Chapter 19

Ten Things You Can Do in R That You Would’ve Done in Microsoft Excel

In This Chapter

arrow Performing calculations and other operations on data

arrow Going beyond what you can do in a spreadsheet

The spreadsheet is probably one of the most widely used PC applications — and for good reason: Spreadsheets make it very easy to perform calculations and other operations on tabular data. But spreadsheets pose some risks as well: They’re easy to corrupt and very difficult to debug.

The good news is, you can use R to do many of the same things you used to do in spreadsheets. In R, you use data frames to represent tabular data. R has many functions, operators, and methods that allow you to manipulate and calculate on data frames. This means that you can do just about anything (and more) in R that you would’ve done in Microsoft Excel, LibreOffice Calc, or your favorite spreadsheet application.

In this chapter, we offer some pointers on functions that you can explore in R, most of which are covered earlier in this book. In most cases, we provide some sample code but not the results. Try these examples yourself, and remember to use the R Help documentation to find out more about these functions.

Adding Row and Column Totals

One task that you may frequently do in a spreadsheet is calculating row or column totals. The easiest way to do this is to use the functions rowSums() and colSums(). Similarly, use the functions rowMeans() and colMeans() to calculate means.

Try it on the built-in dataset iris. First, remove the fifth column, because it contains text that describes the species of iris:

> iris.num <- iris[, -5]

Then calculate the sum and mean for each column:

> colSums(iris.num)

> colMeans(iris.num)

These two functions are very convenient, but you may want to calculate some other statistic for each column or row. There’s an easy way of traversing rows or columns of an array or data frame: the apply() function (see Chapter 13). For example, getting the minimum of a column is the same as applying a min() function to the second dimension of your data:

> apply(iris.num, 2, min)

> apply(iris.num, 2, max)

tip.eps The apply() function is ideal when your data is in an array and will apply happily over both rows and columns. For the special case where your data is in a data frame and you want to get column summaries, you’re better off using sapply() rather than apply(). So, to get your iris column summaries, try this instead:

> sapply(iris.num, min)

> sapply(iris.num, max)

Formatting Numbers

When you produce reports, you want your numbers to appear all nicely formatted. For example, you may want to align numbers on the decimal points or specify the width of the column. Or you may want to print your number with a currency symbol ($100.00) or append a percentage sign to it (35.7%).

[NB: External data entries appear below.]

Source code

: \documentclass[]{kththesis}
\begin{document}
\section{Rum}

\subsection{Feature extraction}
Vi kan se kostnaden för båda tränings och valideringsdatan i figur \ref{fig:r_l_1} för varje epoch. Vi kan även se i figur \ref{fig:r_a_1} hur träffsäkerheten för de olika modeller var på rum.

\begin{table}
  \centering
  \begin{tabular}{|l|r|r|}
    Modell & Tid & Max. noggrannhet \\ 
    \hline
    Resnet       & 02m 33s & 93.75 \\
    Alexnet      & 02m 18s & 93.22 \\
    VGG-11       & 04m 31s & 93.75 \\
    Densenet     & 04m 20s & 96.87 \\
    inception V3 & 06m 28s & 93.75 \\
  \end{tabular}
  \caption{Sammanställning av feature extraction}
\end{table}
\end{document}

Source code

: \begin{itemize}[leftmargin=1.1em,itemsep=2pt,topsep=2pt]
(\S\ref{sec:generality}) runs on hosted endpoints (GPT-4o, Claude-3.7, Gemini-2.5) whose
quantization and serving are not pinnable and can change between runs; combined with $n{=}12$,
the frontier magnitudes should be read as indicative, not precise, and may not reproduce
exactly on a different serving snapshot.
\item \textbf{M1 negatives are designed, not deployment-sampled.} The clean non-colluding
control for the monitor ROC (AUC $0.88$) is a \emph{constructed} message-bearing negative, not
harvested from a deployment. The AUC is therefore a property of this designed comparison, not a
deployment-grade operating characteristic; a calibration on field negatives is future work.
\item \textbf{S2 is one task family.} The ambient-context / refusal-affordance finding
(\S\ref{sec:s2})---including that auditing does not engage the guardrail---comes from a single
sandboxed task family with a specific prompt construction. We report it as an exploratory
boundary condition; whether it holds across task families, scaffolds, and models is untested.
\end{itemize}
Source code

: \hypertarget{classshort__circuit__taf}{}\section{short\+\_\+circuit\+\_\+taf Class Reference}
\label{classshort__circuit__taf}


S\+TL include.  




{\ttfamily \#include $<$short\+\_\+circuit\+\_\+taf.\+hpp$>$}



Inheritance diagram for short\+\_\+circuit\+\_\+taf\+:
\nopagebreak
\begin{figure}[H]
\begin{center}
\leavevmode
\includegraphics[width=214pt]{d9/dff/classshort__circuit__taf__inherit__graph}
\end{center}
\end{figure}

You can use format() to turn your numbers into pretty text, ready for printing. This function takes a number of arguments to control the format of your result. Here are a few:

check.png trim: A logical value. If FALSE, it adds spaces to right-justify the result. If TRUE, it suppresses the leading spaces.

check.png digits: How many significant digits of numeric values to show.

check.png nsmall: The minimum number of digits after the decimal point.

In addition, you can control the format of the decimal point with decimal.mark, the mark between intervals before the decimal point with big.mark, as well as the mark between intervals after the decimal point with small.mark.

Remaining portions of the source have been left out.